**GOAL OF THE EXERCISE:** Your reply should hold only the lines from the records below where "build" occurs.

**EXERCISE INPUTS:**
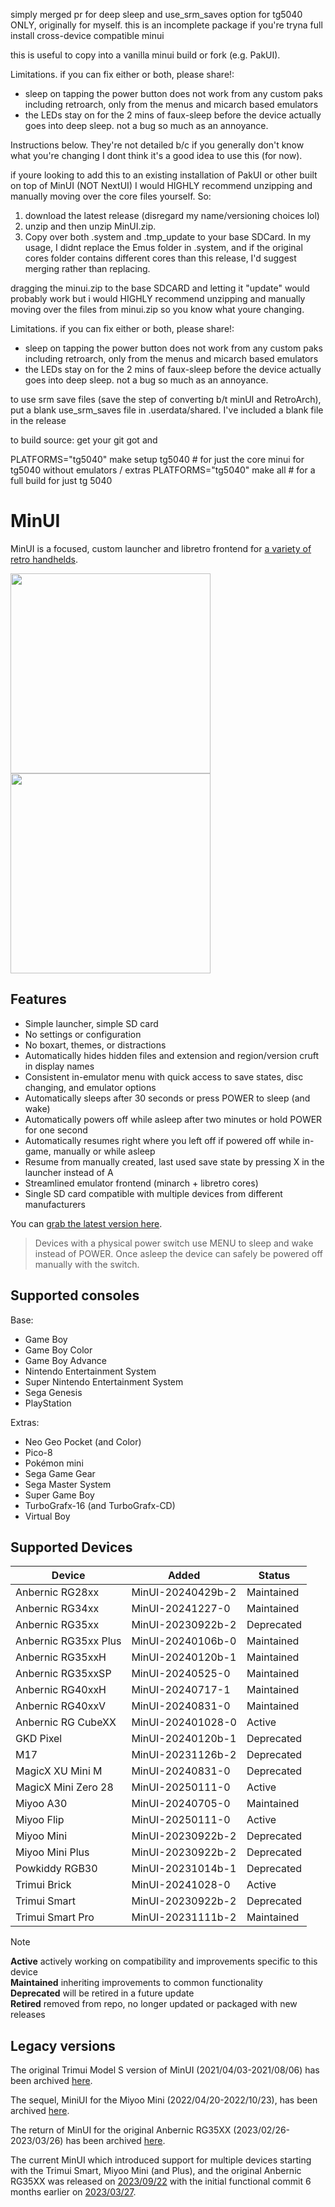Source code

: simply merged pr for deep sleep and use_srm_saves option for tg5040 ONLY, originally for myself. this is an incomplete package if you're tryna full install cross-device compatible minui

this is useful to copy into a vanilla minui build or fork (e.g. PakUI). 

Limitations. if you can fix either or both, please share!:
- sleep on tapping the power button does not work from any custom paks including retroarch, only from the menus and micarch based emulators
- the LEDs stay on for the 2 mins of faux-sleep before the device actually goes into deep sleep. not a bug so much as an annoyance.

Instructions below. They're not detailed b/c if you generally don't know
what you're changing I dont think it's a good idea to use this (for now).

if youre looking to add this to an existing installation of PakUI or other built on top of MinUI (NOT NextUI) I would HIGHLY recommend unzipping and manually moving over the core files yourself. So:
1) download the latest release (disregard my name/versioning choices lol)
2) unzip and then unzip MinUI.zip. 
3) Copy over both .system and .tmp_update to your base SDCard. In my usage, I didnt replace the Emus folder in .system, and if the original cores folder contains different cores than this release, I'd suggest merging rather than replacing. 

dragging the minui.zip to the base SDCARD and letting it "update" would probably work but i would HIGHLY recommend unzipping and manually moving over the files from minui.zip so you know what youre changing. 

Limitations. if you can fix either or both, please share!:
- sleep on tapping the power button does not work from any custom paks including retroarch, only from the menus and micarch based emulators
- the LEDs stay on for the 2 mins of faux-sleep before the device actually goes into deep sleep. not a bug so much as an annoyance.

to use srm save files (save the step of converting b/t minUI and RetroArch), put a blank use_srm_saves file in .userdata/shared. I've included a blank file in the release

to build source: 
get your git got and 

PLATFORMS="tg5040" make setup tg5040    # for just the core minui for tg5040 without emulators / extras
PLATFORMS="tg5040" make all    # for a full build for just tg 5040

# MinUI

MinUI is a focused, custom launcher and libretro frontend for [a variety of retro handhelds](#supported-devices).

<img src="github/minui-main.png" width=320 /> <img src="github/minui-menu-gbc.png" width=320 /> 

## Features

- Simple launcher, simple SD card
- No settings or configuration
- No boxart, themes, or distractions
- Automatically hides hidden files
  and extension and region/version 
  cruft in display names
- Consistent in-emulator menu with
  quick access to save states, disc
  changing, and emulator options
- Automatically sleeps after 30 seconds 
  or press POWER to sleep (and wake)
- Automatically powers off while asleep
  after two minutes or hold POWER for
  one second
- Automatically resumes right where
  you left off if powered off while
  in-game, manually or while asleep
- Resume from manually created, last 
  used save state by pressing X in 
  the launcher instead of A
- Streamlined emulator frontend 
  (minarch + libretro cores)
- Single SD card compatible with
  multiple devices from different
  manufacturers

You can [grab the latest version here](https://github.com/shauninman/MinUI/releases).

> Devices with a physical power switch
> use MENU to sleep and wake instead of
> POWER. Once asleep the device can safely
> be powered off manually with the switch.

## Supported consoles

Base:

- Game Boy
- Game Boy Color
- Game Boy Advance
- Nintendo Entertainment System
- Super Nintendo Entertainment System
- Sega Genesis
- PlayStation

Extras:

- Neo Geo Pocket (and Color)
- Pico-8
- Pokémon mini
- Sega Game Gear
- Sega Master System
- Super Game Boy
- TurboGrafx-16 (and TurboGrafx-CD)
- Virtual Boy

## Supported Devices

| Device | Added | Status |
| -- | -- | -- |
| Anbernic RG28xx | MinUI-20240429b-2 | Maintained |
| Anbernic RG34xx | MinUI-20241227-0 | Maintained |
| Anbernic RG35xx | MinUI-20230922b-2 | Deprecated |
| Anbernic RG35xx Plus | MinUI-20240106b-0 | Maintained |
| Anbernic RG35xxH | MinUI-20240120b-1 | Maintained |
| Anbernic RG35xxSP | MinUI-20240525-0 | Maintained |
| Anbernic RG40xxH | MinUI-20240717-1 | Maintained |
| Anbernic RG40xxV | MinUI-20240831-0 | Maintained | 
| Anbernic RG CubeXX | MinUI-202401028-0 | Active | 
| GKD Pixel | MinUI-20240120b-1 | Deprecated |
| M17 | MinUI-20231126b-2 | Deprecated |
| MagicX XU Mini M | MinUI-20240831-0 | Deprecated | 
| MagicX Mini Zero 28 | MinUI-20250111-0 | Active |
| Miyoo A30 | MinUI-20240705-0 | Maintained |
| Miyoo Flip | MinUI-20250111-0 | Active |
| Miyoo Mini | MinUI-20230922b-2 | Deprecated |
| Miyoo Mini Plus | MinUI-20230922b-2 | Deprecated |
| Powkiddy RGB30 | MinUI-20231014b-1 | Deprecated |
| Trimui Brick | MinUI-20241028-0 | Active |
| Trimui Smart | MinUI-20230922b-2 | Deprecated |
| Trimui Smart Pro | MinUI-20231111b-2 | Maintained |

> [!NOTE]
> **Active** actively working on compatibility and improvements specific to this device  
> **Maintained** inheriting improvements to common functionality  
> **Deprecated** will be retired in a future update  
> **Retired** removed from repo, no longer updated or packaged with new releases  

## Legacy versions

The original Trimui Model S version of MinUI (2021/04/03-2021/08/06) has been archived [here](https://github.com/shauninman/MinUI-Legacy-Trimui-Model-S).

The sequel, MiniUI for the Miyoo Mini (2022/04/20-2022/10/23), has been archived [here](https://github.com/shauninman/MiniUI-Legacy-Miyoo-Mini).

The return of MinUI for the original Anbernic RG35XX (2023/02/26-2023/03/26) has been archived [here](https://github.com/shauninman/MinUI-Legacy-RG35XX).

The current MinUI which introduced support for multiple devices starting with the Trimui Smart, Miyoo Mini (and Plus), and the original Anbernic RG35XX was released on [2023/09/22][init-release] with the initial functional commit 6 months earlier on [2023/03/27][init-commit].

[init-release]:https://github.com/shauninman/MinUI/releases/tag/v20230922b-2
[init-commit]:https://github.com/shauninman/MinUI/commit/53e0296ea5a2794290fb5783765af6cee0063445#diff-b993e61ab6e66a19b67c88cfb98261aa9267d250de8bb56463662f67aae1a558
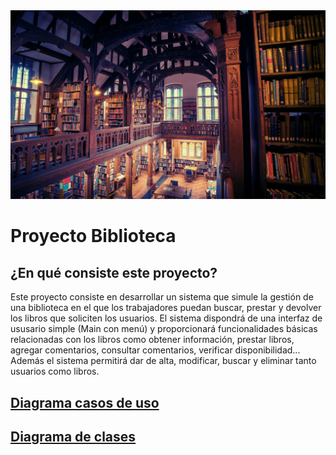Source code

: <div align = “justify">
<img src = "../Imagenes/Biblioteca.jpeg">


# Proyecto Biblioteca

## ¿En qué consiste este proyecto?
Este proyecto consiste en desarrollar un sistema que simule la gestión de una biblioteca en el que los trabajadores puedan buscar, prestar y devolver los libros que soliciten los usuarios.
El sistema dispondrá de una interfaz de ususario simple (Main con menú) y proporcionará funcionalidades básicas relacionadas con los libros como obtener información, prestar libros, agregar comentarios, consultar comentarios, verificar disponibilidad...
Además el sistema permitirá dar de alta, modificar, buscar y eliminar tanto usuarios como libros.

## [Diagrama casos de uso](https://github.com/MiguelOvLo/ETS/blob/main/proyecto-biblioteca-main/Imagenes/Actores.jpg)

## [Diagrama de clases](https://github.com/MiguelOvLo/ETS/tree/main/proyecto-biblioteca-main/Diagrama%20de%20clases)

  
</div>
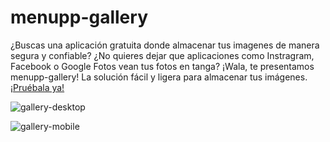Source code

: # menupp-gallery

¿Buscas una aplicación gratuita donde almacenar tus imagenes de manera segura y confiable? ¿No quieres dejar que aplicaciones como Instragram, Facebook o Google Fotos vean tus fotos en tanga? ¡Wala, te presentamos menupp-gallery! La solución fácil y ligera para almacenar tus imágenes. [¡Pruébala ya!](https://menupp-gallery.vercel.app/)

![gallery-desktop](./docs/previews/gallery-desktop.png)

![gallery-mobile](./docs/previews/gallery-mobile.png)
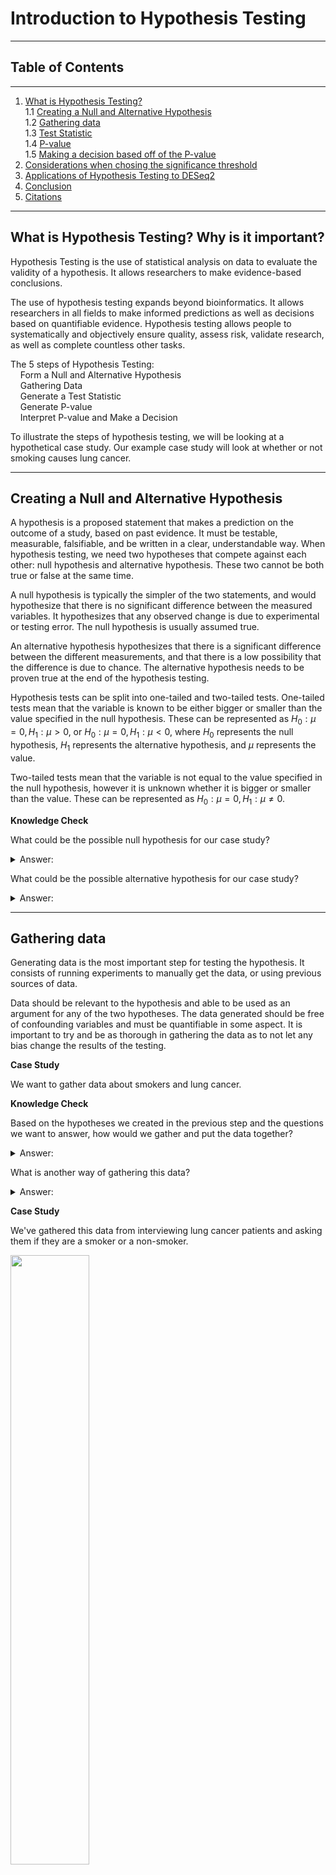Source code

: # Introduction to Hypothesis Testing
---
## Table of Contents
---
1. [What is Hypothesis Testing?](#1)  
    1.1 [Creating a Null and Alternative Hypothesis](#2)  
    1.2 [Gathering data](#3)  
    1.3 [Test Statistic](#4)  
    1.4 [P-value](#5)  
    1.5 [Making a decision based off of the P-value](#6)  
2. [Considerations when chosing the significance threshold](#7)
3. [Applications of Hypothesis Testing to DESeq2](#8)
4. [Conclusion](#9)
5. [Citations](#10)
---
## What is Hypothesis Testing? Why is it important? <a name="1"></a>

Hypothesis Testing is the use of statistical analysis on data to evaluate the validity of a hypothesis. It allows researchers to make evidence-based conclusions. 

The use of hypothesis testing expands beyond bioinformatics. It allows researchers in all fields to make informed predictions as well as decisions based on quantifiable evidence. Hypothesis testing allows people to systematically and objectively ensure quality, assess risk, validate research, as well as complete countless other tasks. 
   
The 5 steps of Hypothesis Testing:   
&nbsp; &nbsp; Form a Null and Alternative Hypothesis   
&nbsp; &nbsp; Gathering Data   
&nbsp; &nbsp; Generate a Test Statistic   
&nbsp; &nbsp; Generate P-value   
&nbsp; &nbsp; Interpret P-value and Make a Decision   

To illustrate the steps of hypothesis testing, we will be looking at a hypothetical case study. Our example case study will look at whether or not smoking causes lung cancer. 

---

## Creating a Null and Alternative Hypothesis <a name="2"></a>

A hypothesis is a proposed statement that makes a prediction on the outcome of a study, based on past evidence. It must be testable, measurable, falsifiable, and be written in a clear, understandable way. When hypothesis testing, we need two hypotheses that compete against each other: null hypothesis and alternative hypothesis. These two cannot be both true or false at the same time. 

A null hypothesis is typically the simpler of the two statements, and would hypothesize that there is no significant difference between the measured variables. It hypothesizes that any observed change is due to experimental or testing error. The null hypothesis is usually assumed true. 

An alternative hypothesis hypothesizes that there is a significant difference between the different measurements, and that there is a low possibility that the difference is due to chance. The alternative hypothesis needs to be proven true at the end of the hypothesis testing. 

Hypothesis tests can be split into one-tailed and two-tailed tests. One-tailed tests mean that the variable is known to be either bigger or smaller than the value specified in the null hypothesis. These can be represented as $H_0: \mu= 0, H_1: \mu > 0$, or  $H_0: \mu=0, H_1: \mu < 0$, where $H_0$ represents the null hypothesis, $H_1$ represents the alternative hypothesis, and $\mu$ represents the value. 

Two-tailed tests mean that the variable is not equal to the value specified in the null hypothesis, however it is unknown whether it is bigger or smaller than the value. These can be represented as $H_0: \mu=0, H_1: \mu \neq  0$. 

**Knowledge Check**

What could be the possible null hypothesis for our case study?

<details>
    <summary>Answer: </summary>
    There is no significant difference between the variables smoking and lung cancer. Smoking is not associated with lung cancer. 
</details>

What could be the possible alternative hypothesis for our case study?

<details>
    <summary>Answer: </summary>
    There is a significant difference between the variables smoking and lung cancer. Smoking is associated with lung cancer.  
</details>

---

## Gathering data <a name="3"></a>
Generating data is the most important step for testing the hypothesis. It consists of running experiments to manually get the data, or using previous sources of data.

Data should be relevant to the hypothesis and able to be used as an argument for any of the two hypotheses. The data generated should be free of confounding variables and must be quantifiable in some aspect. It is important to try and be as thorough in gathering the data as to not let any bias change the results of the testing.

**Case Study**

We want to gather data about smokers and lung cancer. 

**Knowledge Check**

Based on the hypotheses we created in the previous step and the questions we want to answer, how would we gather and put the data together?

<details>
    <summary>Answer: </summary>
    We could interview lung cancer patients and ask them if they have smoked before or not. We can then count the number of patients in these categories. 
</details>

What is another way of gathering this data?

<details>
	<summary>Answer: </summary>
	We could also follow a group of smokers and nonsmokers through the years, and record if they got diagnosed with lung cancer or not. There are also other ways to collect this data. 
</details>

**Case Study**

We've gathered this data from interviewing lung cancer patients and asking them if they are a smoker or a non-smoker. 

<img src="data_table.png"  width="50%" height="50%" />

---

## Test Statistic <a name="4"></a>
A test statistic is a single number, generated by a statistical test such as the t-test, z-test, or Wald test, that summarizes the data into one single variable. There are various methods for generating test statistics, and each is ideal for different situations. It is important to choose the appropriate test beforehand as this ensures any bias from the results of data gathering are removed.

There are countless amounts of statistical tests, each providing a use in different situations. In order to simplify choosing a statistical test, there are three main criteria to look out for: 

1. The types of variables: binary, categorical, or continuous
	- a binary variable means there are only two possible values (e.g. "yes or no")
	- a categorical variable means there are predefined names or labels the variable can take on (e.g. "below average", "average", "above average")
	- a continuous variable means the variable can take on any value within a range (e.g. any real number between 0 and 1)
2. The type of data: paired or unpaired
	- the data is paired if there is a relation between the two datasets that one is comparing
 	- the data is unpaired if the two datasets are not related or are independent
3. The study design: parametric or non-parametric, one-tailed or two-tailed
	- A study is parametric when there are assumptions made about the shape or parameters of the data (e.g. assuming the data follows a normal distribution)
 	- A study is non-parametric when there are no assumptions made about the shape or parameters of the data
	- A one-tailed test is suitable when the parameter of interest only changes in one direction (i.e. it either increases or decreases)
	- A two-tailed test is suitable when the parameter of interest can change in any direction

<img src="test_statistic_chart.png"  width="50%" height="50%" />

**Knowledge Check**

How many variables do we have? Which are independent and which are dependent?
<details>
	<summary>Answer: </summary>
	We have two variables: smoking and lung cancer. Smoking is independent as it is the variable that we are able to change. Lung cancer is the dependent variable because the value of it depends on our independent variable.
</details>

What type of variable is the independent variable? What type of variable is the dependent variable?
<details>
	<summary>Answer: </summary>
	Our independent variable is binary because there are only two values: a person is either a smoker or they are not. Our dependent variable is also binary. A person either has or doesn't have lung cancer.
</details>

What study design is our case study? Is it paired or unpaired? Is it one-tailed or two-tailed?
<details>
	<summary>Answer: </summary>
	We are using an unpaired study because the groups of smokers and non-smokers are separate. We are going to be using a two-tailed test because we don't know if smoking definitively increases or decreases the likelihood of lung cancer. 
</details>

Given the criteria of our study, which test statistic would be ideal for our cases? Please refer to the table provided for help.
<details>
	<summary>Answer: </summary>
	The chi-squared test would be ideal for our situation because our indepdent and dependent variables are both binary variables. Our study is non-parametric because we are not making any assumptions about the distribution of our data.
</details>

**Case Study**

For our case study, we have calculated our expected values, and it is highlighted in green. We found these expected values by using the formula:
$$expectedCount = \frac{(rowTotal)(columnTotal)}{tableTotal}$$

The reason why the expected values are the same is because the expected values assume that there is no correlation between smoking and lung cancer (assuming the null hypothesis is true).

To find our test statistic for Chi-squared tests, we used the equation:

<img src="chi-squared_equation.png"  width="50%" height="50%" />

Where O represents the observed value, and E represents the corresponding expected value.

<img src="data_table_with_expected.png"  width="50%" height="50%" />

---

## P-value <a name="5"></a>
Once we have generated a test statistic, we need to generate a p-value from that statistic. The p-value is the chance of seeing a test statistic equal or more extreme than the generated test statistic given that the null hypothesis is true. The p-value ranges from 0 to 1, the lower the value the more likely the difference is real and not caused by random sampling. The p-value is calculated by finding the CDF of the null distribution. 
The CDF of the null distribution can be found through 2 ways.
1. The mathematical form of the CDF can be determined using assumptions on the distribution itself.
2. Computer simulations can be used to produce random data points using the null hypothesis. The data points can be aggregated to approximate the CDF of the null distribution. 

**Case Study:**
We can use our chi-squared value along with the degrees of freedom to find our p-value. Degrees of freedom can be found by multiplying the (number of sample columns - 1) by the (number of sample rows - 1) [3]. For chi-squared tests, the p-value can be found by using a calculator or by looking up a table. From a calculator, the p-value is equal to 2.184e-52. Note that it is unlikely you would find a p-value this extreme even when the null hypothesis is false.  

**Knowledge Check**

How many degrees of freedom are we using? How did we find that? 

<details>
    <summary>Answer: </summary>
    We are using 1 degree of freedom. We did (number of sample columns - 1) * (number of sample rows - 1). There are two sample columns (smoker and non-smoker) as well as two sample rows (lung cancer and no lung cancer). Doing the math, we get $(2-1) * (2-1) = 1$. 
</details>

What does our low p-value mean $(2.184 e-52)$?
<details>
    <summary>Answer:</summary>
    It means that it is very likely that the difference is real and not caused by random sampling. 
    
</details>

---

## Making a decision based off the P-value <a name="6"></a>

After we generate the p-value, we must make a decision to reject the null hypothesis or not reject the null hypothesis. 
We use a cut-off value 𝛂 to make this decision. This value must be decided ahead of time.
Most of the times, 0.05 is chosen as the arbitrary value  
For any p-value lower than or equal to 𝛂, the null hypothesis will be rejected
For any p-value higher than 𝛂, the null hypothesis will not be rejected

<img src="critical_value_graph.png"  width="50%" height="50%" />




**Knowledge Check**

If our 𝛂 is 0.05, what decision would we make based off of the p-value of our chi-squared test?
<details>
    <summary>Answer:</summary>
    Because our p-value of 2.184e-52 is less than 0.05, we would reject our null hypothesis. 
</details>

**Case Study**
Case study: for a chi-squared test, you can look directly at a table such as the one (below,above, depends on formatting). The table tells us the chi-squared value that corresponds to a significance threshold for a certain degree of freedom. This value is known as a critical value. If the chi-squared test value is higher than the table’s critical value, then that means the null hypothesis should be rejected. Otherwise, the null hypothesis cannot be rejected. 

<img src="chi-squared-table.png"  width="40%" height="40%" />


**Knowledge Check**

What chi-squared value from the table would correspond to our case study?

<details>
    <summary>Answer:</summary>
    The chi-squared critical value would be 3.841 This is because we have 1 degree of freedom, and 𝛂 is 0.05, so we would look for the critical value in the 1 degree of freedom row and the .05 column.
</details>

---

### Considerations when choosing the significance threshold <a name="7"></a>

The decision to reject the null hypothesis given that the null hypothesis is true (Reject H0 | H0) is known as a type I error.

The decision to not the null hypothesis given that the null hypothesis is not true (Not Reject H0 | H1) is known as a type II error. 

P(Reject H0|H0) = P(pδ|H0), P(Do not reject H0|H1) = P(p>δ|H1)

When the significance threshold increases, the chance of a type I error increases while the chance of a type II error decreases. 

Conversely, when the significance threshold decreases, the chance of a type I error decreases while the chance of a type II error increases.

Therefore, it is important to consider both types of errors when choosing a significance threshold. 


---

### Applications of Hypothesis Testing in DESeq2 <a name="8"></a>
Hypothesis testing is an important step in all experiments. 

For example, this is how DEseq2 applies the steps of hypothesis testing to find differentially expressed genes.

**Creating a Null and Alternative Hypothesis**  
   Deseq2’s null hypothesis for each gene is that the gene is not differentially expressed  
Deseq2’s alternative hypothesis for each gene is that the gene is differentially expressed

**Gather Data**  
	Deseq2 takes in FeatureCount data from an RNA-seq experiment
 
**Test statistic**  
Deseq2 uses the Wald test to generate the test statistic from feature count data

**P-value**  
	Deseq2 also uses the wald test to generate the p-value based on the test statistic values
 
**Make a decision based on the hypothesis**  
Based on a predetermined p-value threshold, genes will be classified as either differentially expressed or not differentially expressed. 


---

## Conclusions <a name="9"></a>

Different areas of science require hypothesis testing as a way to help scientists reach a conclusion on the outcome of the experiment, based on the data collected. It is important to know how to conduct hypothesis testing, including how to generate a test statistic, create a p-value, and evaluate the p-value. It is also important to correctly conduct the hypothesis testing as falsely accepting or rejecting a hypothesis could lead to incorrect conclusions and errors. 

---

## Citations <a name="10"></a>

1. [https://www.ncl.ac.uk/webtemplate/ask-assets/external/maths-resources/psychology/introduction-to-hypothesis-testing.html#One_and_Two_Tailed_Tests](https://www.ncl.ac.uk/webtemplate/ask-assets/external/maths-resources/psychology/introduction-to-hypothesis-testing.html#One_and_Two_Tailed_Tests)
2. [https://www.ncbi.nlm.nih.gov/pmc/articles/PMC2996580/](https://www.ncbi.nlm.nih.gov/pmc/articles/PMC2996580/)
3. [https://www.bmj.com/about-bmj/resources-readers/publications/statistics-square-one/8-chi-squared-tests](https://www.bmj.com/about-bmj/resources-readers/publications/statistics-square-one/8-chi-squared-tests)
4. [https://www.itl.nist.gov/div898/handbook/eda/section3/eda3674.htm](https://www.itl.nist.gov/div898/handbook/eda/section3/eda3674.htm)
5. [https://www.geo.fu-berlin.de/en/v/soga-r/Basics-of-statistics/Hypothesis-Tests/Introduction-to-Hypothesis-Testing/Critical-Value-and-the-p-Value-Approach/index.html](https://www.geo.fu-berlin.de/en/v/soga-r/Basics-of-statistics/Hypothesis-Tests/Introduction-to-Hypothesis-Testing/Critical-Value-and-the-p-Value-Approach/index.html)
6. [https://towardsdatascience.com/statistics-in-python-using-chi-square-for-feature-selection-d44f467ca745](https://towardsdatascience.com/statistics-in-python-using-chi-square-for-feature-selection-d44f467ca745)
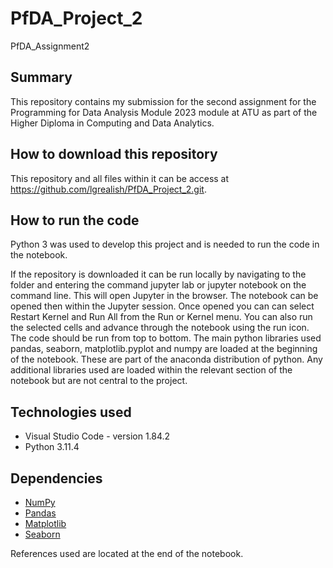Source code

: # PfDA_Project_2
PfDA_Assignment2

## Summary

This repository contains my submission for the second assignment for the Programming for Data Analysis Module 2023 module at ATU as part of the Higher Diploma in Computing and Data Analytics.

## How to download this repository

This repository and all files within it can be access at https://github.com/lgrealish/PfDA_Project_2.git.

## How to run the code

Python 3 was used to develop this project and is needed to run the code in the notebook.

If the repository is downloaded it can be run locally by navigating to the folder and entering the command jupyter lab or jupyter notebook on the command line. This will open Jupyter in the browser. The notebook can be opened then within the Jupyter session. Once opened you can can select Restart Kernel and Run All from the Run or Kernel menu. You can also run the selected cells and advance through the notebook using the run icon. The code should be run from top to bottom. The main python libraries used pandas, seaborn, matplotlib.pyplot and numpy are loaded at the beginning of the notebook. These are part of the anaconda distribution of python. Any additional libraries used are loaded within the relevant section of the notebook but are not central to the project.

## Technologies used

  * Visual Studio Code - version 1.84.2
  * Python 3.11.4

## Dependencies
* [NumPy](http://www.numpy.org/)
* [Pandas](http://pandas.pydata.org/)
* [Matplotlib](http://matplotlib.org/)
* [Seaborn](https://seaborn.pydata.org/index.html#)

References used are located at the end of the notebook.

**RESPONSE TO THIS EXERCISE:**
this is useful to copy into a vanilla minui build or fork (e.g. PakUI). 
to build source: 
PLATFORMS="tg5040" make all    # for a full build for just tg 5040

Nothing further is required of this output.